I never really believed in real life nightmares until I finally came round to transferring my current iTunes to my new laptop. At first it was easy, download iTunes 8... and then it came to a full stop. I’d hit a problem! I only possessed a 1GB SD memory card which is basically ‘salad’ compared to the fat portable hardisks you can get to copy documents. Music would at least take 3GB and on top of that I have a host of other stuff like countless videos and photos, ok that sounded slightly sinister, as if I have hundreds of hidden pornographic images and videos (which of course I don’t...well at least not a hundred haha). Jokes aside the only way round it was to endure an hour’s worth of copying a handful of albums onto the card and then cut and pasting...exciting stuff.
You really start to become impatient and wish that you never bought the laptop in the first place if you’d known its downfall. I instantly withdrew that thought as I love my new laptop. I can only criticise its weird printed circle pattern that is randomly smeared at the front and keyboard space. It can only be described as ‘techno bubbles’, I say this as it doesn’t look cute but cold and metallic, yet it still manages to maintain its femininity, or as I like to call it: ‘gayness’. If it were to become a ‘Transformer’ it wouldn’t look butch or threatening, but more like a machine you would want to seek for interior design advice.
Moving on from bashing my new gay best friend, the routine of cutting and pasting became starved, literally passing the poverty level. By my tenth go at pasting, I was just about ready to get the rope out. Luckily I started playing ‘Mock the Week’ on BBC iPlayer, aiding the esteem to carry on the endless task. I found myself delaying my suicide so I could find out who won the round, oh yes Frankie Boyle and team!

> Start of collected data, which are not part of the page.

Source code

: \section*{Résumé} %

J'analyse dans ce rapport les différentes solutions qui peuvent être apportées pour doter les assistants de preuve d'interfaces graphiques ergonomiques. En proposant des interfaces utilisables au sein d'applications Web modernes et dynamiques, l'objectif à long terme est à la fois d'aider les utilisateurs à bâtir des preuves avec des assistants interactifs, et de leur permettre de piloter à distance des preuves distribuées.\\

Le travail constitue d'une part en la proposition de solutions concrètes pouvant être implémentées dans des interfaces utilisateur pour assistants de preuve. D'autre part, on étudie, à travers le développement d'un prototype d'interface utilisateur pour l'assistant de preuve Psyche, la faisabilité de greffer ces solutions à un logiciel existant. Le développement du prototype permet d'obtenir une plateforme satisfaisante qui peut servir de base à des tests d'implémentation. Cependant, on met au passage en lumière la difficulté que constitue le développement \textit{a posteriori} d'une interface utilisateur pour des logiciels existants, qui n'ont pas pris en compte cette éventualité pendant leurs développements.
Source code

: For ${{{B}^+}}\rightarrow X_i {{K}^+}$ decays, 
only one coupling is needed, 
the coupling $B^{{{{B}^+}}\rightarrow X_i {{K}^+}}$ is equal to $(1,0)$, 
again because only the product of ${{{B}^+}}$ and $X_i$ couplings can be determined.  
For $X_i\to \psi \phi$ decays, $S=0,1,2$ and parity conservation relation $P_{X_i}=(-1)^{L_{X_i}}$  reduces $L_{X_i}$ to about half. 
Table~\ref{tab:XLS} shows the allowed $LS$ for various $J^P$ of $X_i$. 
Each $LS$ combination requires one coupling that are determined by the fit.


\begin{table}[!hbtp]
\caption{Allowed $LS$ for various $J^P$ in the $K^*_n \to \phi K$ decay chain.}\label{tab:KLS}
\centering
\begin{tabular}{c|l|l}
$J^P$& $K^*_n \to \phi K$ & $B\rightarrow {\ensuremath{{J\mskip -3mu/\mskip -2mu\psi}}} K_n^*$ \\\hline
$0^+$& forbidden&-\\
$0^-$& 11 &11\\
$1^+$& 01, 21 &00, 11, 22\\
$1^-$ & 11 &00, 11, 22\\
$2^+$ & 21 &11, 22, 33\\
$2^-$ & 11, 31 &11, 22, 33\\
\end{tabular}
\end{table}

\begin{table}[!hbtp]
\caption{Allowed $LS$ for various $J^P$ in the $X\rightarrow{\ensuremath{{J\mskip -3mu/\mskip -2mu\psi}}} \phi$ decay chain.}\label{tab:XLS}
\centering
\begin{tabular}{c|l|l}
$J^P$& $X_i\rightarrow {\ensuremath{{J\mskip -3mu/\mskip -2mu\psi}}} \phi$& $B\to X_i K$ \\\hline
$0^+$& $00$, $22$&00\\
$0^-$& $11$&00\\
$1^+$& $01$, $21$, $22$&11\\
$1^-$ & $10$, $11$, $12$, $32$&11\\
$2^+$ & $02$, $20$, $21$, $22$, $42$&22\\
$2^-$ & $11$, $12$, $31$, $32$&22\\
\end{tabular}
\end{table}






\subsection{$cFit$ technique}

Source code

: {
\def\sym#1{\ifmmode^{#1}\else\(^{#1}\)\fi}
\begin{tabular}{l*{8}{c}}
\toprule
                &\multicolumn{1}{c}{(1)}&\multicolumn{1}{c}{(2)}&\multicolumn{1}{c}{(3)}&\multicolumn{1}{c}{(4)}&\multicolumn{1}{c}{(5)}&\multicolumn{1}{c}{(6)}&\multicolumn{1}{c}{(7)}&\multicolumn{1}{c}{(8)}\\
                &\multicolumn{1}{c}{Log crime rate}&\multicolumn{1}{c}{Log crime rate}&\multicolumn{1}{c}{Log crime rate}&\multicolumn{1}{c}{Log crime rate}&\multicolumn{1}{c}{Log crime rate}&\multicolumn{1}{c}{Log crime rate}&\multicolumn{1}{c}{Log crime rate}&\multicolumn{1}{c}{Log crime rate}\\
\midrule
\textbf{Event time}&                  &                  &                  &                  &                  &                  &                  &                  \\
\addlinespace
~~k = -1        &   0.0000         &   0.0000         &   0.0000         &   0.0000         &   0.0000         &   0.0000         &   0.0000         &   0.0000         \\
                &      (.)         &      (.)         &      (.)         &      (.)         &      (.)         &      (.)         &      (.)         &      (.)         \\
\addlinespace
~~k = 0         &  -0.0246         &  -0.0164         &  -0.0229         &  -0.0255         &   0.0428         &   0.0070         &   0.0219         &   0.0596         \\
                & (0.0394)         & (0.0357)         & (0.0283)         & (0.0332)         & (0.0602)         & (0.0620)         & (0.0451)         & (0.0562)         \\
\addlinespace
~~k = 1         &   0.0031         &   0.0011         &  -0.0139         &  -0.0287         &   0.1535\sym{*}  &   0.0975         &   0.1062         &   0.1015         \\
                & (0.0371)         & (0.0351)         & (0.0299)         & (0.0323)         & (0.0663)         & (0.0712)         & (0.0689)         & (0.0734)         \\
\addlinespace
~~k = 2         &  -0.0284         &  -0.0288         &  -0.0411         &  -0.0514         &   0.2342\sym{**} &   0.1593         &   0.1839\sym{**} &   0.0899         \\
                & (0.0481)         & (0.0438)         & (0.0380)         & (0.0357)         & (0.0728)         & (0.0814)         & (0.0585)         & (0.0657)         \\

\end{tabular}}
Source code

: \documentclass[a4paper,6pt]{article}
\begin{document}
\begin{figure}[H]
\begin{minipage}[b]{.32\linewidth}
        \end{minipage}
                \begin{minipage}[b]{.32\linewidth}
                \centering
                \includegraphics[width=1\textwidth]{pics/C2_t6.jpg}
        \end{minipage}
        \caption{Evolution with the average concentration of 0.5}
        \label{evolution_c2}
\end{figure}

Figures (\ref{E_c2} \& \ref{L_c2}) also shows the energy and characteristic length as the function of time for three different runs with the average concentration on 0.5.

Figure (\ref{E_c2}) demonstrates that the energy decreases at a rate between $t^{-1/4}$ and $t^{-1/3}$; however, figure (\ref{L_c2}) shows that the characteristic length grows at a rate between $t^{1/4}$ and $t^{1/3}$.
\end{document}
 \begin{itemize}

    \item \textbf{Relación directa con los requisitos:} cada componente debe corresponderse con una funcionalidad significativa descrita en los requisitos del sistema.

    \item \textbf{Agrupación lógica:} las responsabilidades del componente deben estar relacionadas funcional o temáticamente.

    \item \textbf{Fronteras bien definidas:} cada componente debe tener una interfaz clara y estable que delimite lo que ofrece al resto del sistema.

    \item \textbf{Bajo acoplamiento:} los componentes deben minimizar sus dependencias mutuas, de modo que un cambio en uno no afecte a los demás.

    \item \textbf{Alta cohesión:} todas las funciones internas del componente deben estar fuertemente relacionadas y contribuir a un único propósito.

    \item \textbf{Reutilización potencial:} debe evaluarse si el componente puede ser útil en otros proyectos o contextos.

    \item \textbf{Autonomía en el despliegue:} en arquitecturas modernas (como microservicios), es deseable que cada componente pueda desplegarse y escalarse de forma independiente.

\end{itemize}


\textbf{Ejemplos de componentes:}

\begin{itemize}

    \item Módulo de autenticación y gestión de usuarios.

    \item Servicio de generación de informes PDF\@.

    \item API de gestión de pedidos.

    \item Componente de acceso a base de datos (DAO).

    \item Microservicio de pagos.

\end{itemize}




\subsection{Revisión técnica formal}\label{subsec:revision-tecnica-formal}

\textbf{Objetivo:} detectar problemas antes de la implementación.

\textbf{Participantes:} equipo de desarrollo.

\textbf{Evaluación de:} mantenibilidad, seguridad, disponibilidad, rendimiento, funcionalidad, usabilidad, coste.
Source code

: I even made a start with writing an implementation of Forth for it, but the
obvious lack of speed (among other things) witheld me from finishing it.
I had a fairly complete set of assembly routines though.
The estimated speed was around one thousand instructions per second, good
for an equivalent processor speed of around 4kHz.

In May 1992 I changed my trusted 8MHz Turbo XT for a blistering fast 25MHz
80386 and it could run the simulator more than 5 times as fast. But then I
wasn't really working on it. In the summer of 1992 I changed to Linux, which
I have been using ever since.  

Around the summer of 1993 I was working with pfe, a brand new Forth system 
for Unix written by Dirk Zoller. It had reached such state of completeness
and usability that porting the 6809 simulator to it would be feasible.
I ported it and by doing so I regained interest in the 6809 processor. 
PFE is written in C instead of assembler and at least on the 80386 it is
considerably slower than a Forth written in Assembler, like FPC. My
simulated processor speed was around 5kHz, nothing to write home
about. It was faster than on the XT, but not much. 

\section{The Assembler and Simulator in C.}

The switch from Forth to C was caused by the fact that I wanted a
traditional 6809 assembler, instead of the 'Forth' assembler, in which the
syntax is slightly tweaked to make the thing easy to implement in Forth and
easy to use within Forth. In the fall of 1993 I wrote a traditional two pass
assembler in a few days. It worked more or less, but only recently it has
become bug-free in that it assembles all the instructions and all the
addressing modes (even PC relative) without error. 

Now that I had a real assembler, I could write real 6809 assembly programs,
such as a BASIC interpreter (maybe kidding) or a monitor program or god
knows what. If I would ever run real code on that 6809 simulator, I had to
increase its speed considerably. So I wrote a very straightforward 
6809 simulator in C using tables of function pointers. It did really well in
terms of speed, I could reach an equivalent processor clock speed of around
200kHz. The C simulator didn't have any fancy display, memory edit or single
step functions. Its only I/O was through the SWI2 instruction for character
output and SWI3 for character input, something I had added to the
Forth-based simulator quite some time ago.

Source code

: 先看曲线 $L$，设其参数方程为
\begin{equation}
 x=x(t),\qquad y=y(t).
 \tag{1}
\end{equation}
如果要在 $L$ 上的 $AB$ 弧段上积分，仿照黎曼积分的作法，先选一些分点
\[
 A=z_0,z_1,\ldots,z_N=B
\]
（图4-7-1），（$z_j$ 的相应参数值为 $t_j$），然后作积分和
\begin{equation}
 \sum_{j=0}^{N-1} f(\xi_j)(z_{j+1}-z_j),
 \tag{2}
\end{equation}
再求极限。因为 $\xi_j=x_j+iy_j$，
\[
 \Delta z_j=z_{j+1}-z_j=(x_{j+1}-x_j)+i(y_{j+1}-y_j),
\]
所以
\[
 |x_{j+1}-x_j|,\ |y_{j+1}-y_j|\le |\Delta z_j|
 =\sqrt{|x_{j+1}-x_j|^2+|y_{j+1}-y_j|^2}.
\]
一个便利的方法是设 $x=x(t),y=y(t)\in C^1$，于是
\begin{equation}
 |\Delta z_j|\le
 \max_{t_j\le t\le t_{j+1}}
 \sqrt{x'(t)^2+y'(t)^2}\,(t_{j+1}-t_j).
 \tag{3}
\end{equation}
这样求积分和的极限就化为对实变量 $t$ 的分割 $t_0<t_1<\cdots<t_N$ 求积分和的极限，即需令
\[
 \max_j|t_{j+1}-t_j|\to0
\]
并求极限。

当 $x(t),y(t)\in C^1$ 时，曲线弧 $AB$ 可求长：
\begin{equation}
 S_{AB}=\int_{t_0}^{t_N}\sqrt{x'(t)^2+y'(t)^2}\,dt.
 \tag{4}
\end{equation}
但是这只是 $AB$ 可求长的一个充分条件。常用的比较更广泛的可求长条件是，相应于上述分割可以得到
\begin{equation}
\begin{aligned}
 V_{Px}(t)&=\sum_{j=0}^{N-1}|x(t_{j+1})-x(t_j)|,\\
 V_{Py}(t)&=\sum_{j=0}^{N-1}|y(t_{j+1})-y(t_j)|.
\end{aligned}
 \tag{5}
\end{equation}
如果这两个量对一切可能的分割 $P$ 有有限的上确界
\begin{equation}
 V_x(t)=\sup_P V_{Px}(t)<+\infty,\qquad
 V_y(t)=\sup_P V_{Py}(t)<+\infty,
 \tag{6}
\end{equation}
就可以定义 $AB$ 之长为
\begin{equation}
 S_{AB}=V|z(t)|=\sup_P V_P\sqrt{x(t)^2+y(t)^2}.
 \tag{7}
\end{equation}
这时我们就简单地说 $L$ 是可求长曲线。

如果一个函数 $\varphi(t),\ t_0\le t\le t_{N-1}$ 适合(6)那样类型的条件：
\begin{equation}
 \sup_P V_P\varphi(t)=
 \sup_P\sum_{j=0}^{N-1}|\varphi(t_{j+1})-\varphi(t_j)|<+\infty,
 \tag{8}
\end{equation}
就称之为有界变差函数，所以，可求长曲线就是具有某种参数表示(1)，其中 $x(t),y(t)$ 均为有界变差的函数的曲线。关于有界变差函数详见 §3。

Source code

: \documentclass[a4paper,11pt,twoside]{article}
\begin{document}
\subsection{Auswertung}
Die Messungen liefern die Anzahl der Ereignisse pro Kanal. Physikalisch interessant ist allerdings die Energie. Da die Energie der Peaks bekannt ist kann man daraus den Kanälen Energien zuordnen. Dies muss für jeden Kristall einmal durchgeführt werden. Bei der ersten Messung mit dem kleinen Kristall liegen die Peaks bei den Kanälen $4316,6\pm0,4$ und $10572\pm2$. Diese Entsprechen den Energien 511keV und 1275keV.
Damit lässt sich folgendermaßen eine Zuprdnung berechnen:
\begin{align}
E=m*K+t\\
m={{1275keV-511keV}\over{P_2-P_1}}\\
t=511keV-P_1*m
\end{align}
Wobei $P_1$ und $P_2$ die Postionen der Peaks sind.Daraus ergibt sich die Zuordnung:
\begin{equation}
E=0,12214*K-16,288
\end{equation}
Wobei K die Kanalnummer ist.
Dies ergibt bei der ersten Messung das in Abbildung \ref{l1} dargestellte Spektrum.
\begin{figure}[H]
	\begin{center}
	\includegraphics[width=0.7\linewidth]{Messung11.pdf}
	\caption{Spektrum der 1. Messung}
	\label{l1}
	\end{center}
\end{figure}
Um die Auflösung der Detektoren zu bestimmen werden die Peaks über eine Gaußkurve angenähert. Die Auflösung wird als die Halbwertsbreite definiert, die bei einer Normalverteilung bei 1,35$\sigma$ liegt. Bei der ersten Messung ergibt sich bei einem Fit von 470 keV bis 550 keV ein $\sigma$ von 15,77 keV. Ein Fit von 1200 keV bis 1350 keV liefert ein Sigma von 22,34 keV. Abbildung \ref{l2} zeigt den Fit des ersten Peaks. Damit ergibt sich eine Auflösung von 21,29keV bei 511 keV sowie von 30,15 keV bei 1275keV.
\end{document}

After all that I spontaneously googled ‘copying old iTunes onto new pc’, to discover that I didn’t really need to perform all that cut and pasting, but I simply had to select my options to ‘manually manage’ files, and it should automatically do the shit for you. Now why didn’t I just Google it beforehand instead of pretending to be a smart arse?! All that time wasted and lesson still not learnt.
In the end my ‘used and abused’ shitty Dell is now a hollow shell; it contains no personality or evidence of the previous owner. This is excellent as i plan on giving it to my dad. He must not know anything beyond my name and birthday (as he needs this information for my birthday card and presents) what I listen to or who these faces are in my photos would be explicit. Not really I love my dad!